# Dealing cards to 4 people with aces on top of the deck

Suppose we have deck of $52$ cards and we deal it fairly to four players. We want to find out the probability that each player gets an ace.

The straightforward solution is simple - we find number of all possible partitions, which is $\frac{52!}{13!13!13!13!}$, and then number of ways to distribute 4 aces multiplied by ways to distribute other cards, which is $4! \cdot \frac{48!}{12!12!12!12!}$. Therefore, the solution is $\frac{4!*48!}{12!12!12!12!} / \frac{52!}{13!13!13!13!}$.

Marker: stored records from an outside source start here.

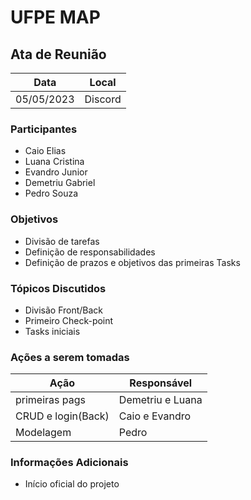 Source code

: # UFPE MAP


## Ata de Reunião

Data         | Local
------------ | -------------
05/05/2023   |Discord


### Participantes
* Caio Elias
* Luana Cristina
* Evandro Junior
* Demetriu Gabriel
* Pedro Souza

### Objetivos
* Divisão de tarefas
* Definição de responsabilidades
* Definição de prazos e objetivos das primeiras Tasks

### Tópicos Discutidos
* Divisão Front/Back
* Primeiro Check-point
* Tasks iniciais

### Ações a serem tomadas
Ação         | Responsável   
------------ | ------------- 
primeiras pags|Demetriu e Luana  
CRUD e login(Back)        | Caio e Evandro 
Modelagem    | Pedro

### Informações Adicionais
* Início oficial do projeto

However, instructor from 6.041x course from MIT proposes this trick - suppose we take the $52$ cards and stack it so that four aces are on the top of the deck and we think of each player containing $13$ slots for cards. This way, the calculations are much simpler - we have $52/52$ slots for dealing the first ace, $39/51$ for second, $26/50$ for third and $13/49$ for fourth. Thus we obtain $$P(\text{each person gets an ace}) = \frac{39}{51} \cdot \frac {26}{50} \cdot \frac {13}{49},$$ which is the same as answer before.

The question is: how can one prove that with this way of dealing the cards all permutations are equally likely?

The deal begins with fifty two slots, into any one from which the top card of the deck is dealt, without bias.   The second card of the deck is then dealt into any one from the fifty one remaining slots, without bias.   And so forth for the remaining cards until all slots are filled.

If the dealer can guarantee that the assignment remains unbiased each time, then the deck will be shuffled into fifty two slots such that there is equitable probability for occurance of each possible premutation.

One way to ensure the assignment is unbiased is to take a second deck of cards marked with numbers 1 to 52, shuffle it well, and thus use that deck to determine the placement for the cards of the first deck.   Indicating that the results of such a task is identical to simply shuffling the first deck and dealing it to the players.

Maybe this "visualization" will help?

Original problem setting: the deck is (presumed) randomly shuffled and each of the $52!$ is equally likely. In this case you can deal to 4 people by giving the first 13 cards to player 1, the next 13 to player 2, etc.

Now imagine the players have card sleeves (card protectors if you're into CCGs) which are numbered. Player one has sleeves numbered 1 to 13, player 2 has sleeves numbered 14 to 26, etc. And sleeve number $j$ always gets the $j$th card.

New problem setting: the deck is not randomly ordered at all, but instead the 4 aces are on top (and maybe the 4 kings are next, etc). However, the sleeves (numbered 1-52) are randomly shuffled and every player grabs 13. Now deal the first card (an ace) to sleeve #1, the second card (an ace) to sleeve #2, etc.

The two settings are equivalent because shuffling the cards and shuffling the sleeves make no difference.